Document images with source code:
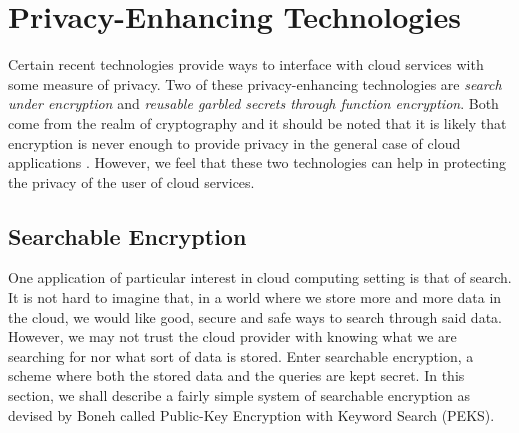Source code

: \documentclass[11pt]{article}
\begin{document}



\section{Privacy-Enhancing Technologies}
\label{sec:pet}

Certain recent technologies provide ways to interface with cloud services with some measure of privacy.
Two of these privacy-enhancing technologies are \emph{search under encryption} and \emph{reusable garbled secrets through function encryption}.
Both come from the realm of cryptography and it should be noted that it is likely that encryption is never enough to provide privacy in the general case of cloud applications \cite{van2010impossibility}.
However, we feel that these two technologies can help in protecting the privacy of the user of cloud services.

\subsection{Searchable Encryption}

One application of particular interest in cloud computing setting is that of search.
It is not hard to imagine that, in a world where we store more and more data in the cloud, we would like good, secure and safe ways to search through said data.
However, we may not trust the cloud provider with knowing what we are searching for nor what sort of data is stored.
Enter searchable encryption, a scheme where both the stored data and the queries are kept secret.
In this section, we shall describe a fairly simple system of searchable encryption as devised by Boneh \cite{boneh2004public} called Public-Key Encryption with Keyword Search (PEKS).
\end{document}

**Action item**
What is asked for is an exact copy of the lines above from the one containing "One application of" through the one containing "Enter searchable encryption, a", and only those.

**Answer box**
One application of particular interest in cloud computing setting is that of search.
It is not hard to imagine that, in a world where we store more and more data in the cloud, we would like good, secure and safe ways to search through said data.
However, we may not trust the cloud provider with knowing what we are searching for nor what sort of data is stored.
Enter searchable encryption, a scheme where both the stored data and the queries are kept secret.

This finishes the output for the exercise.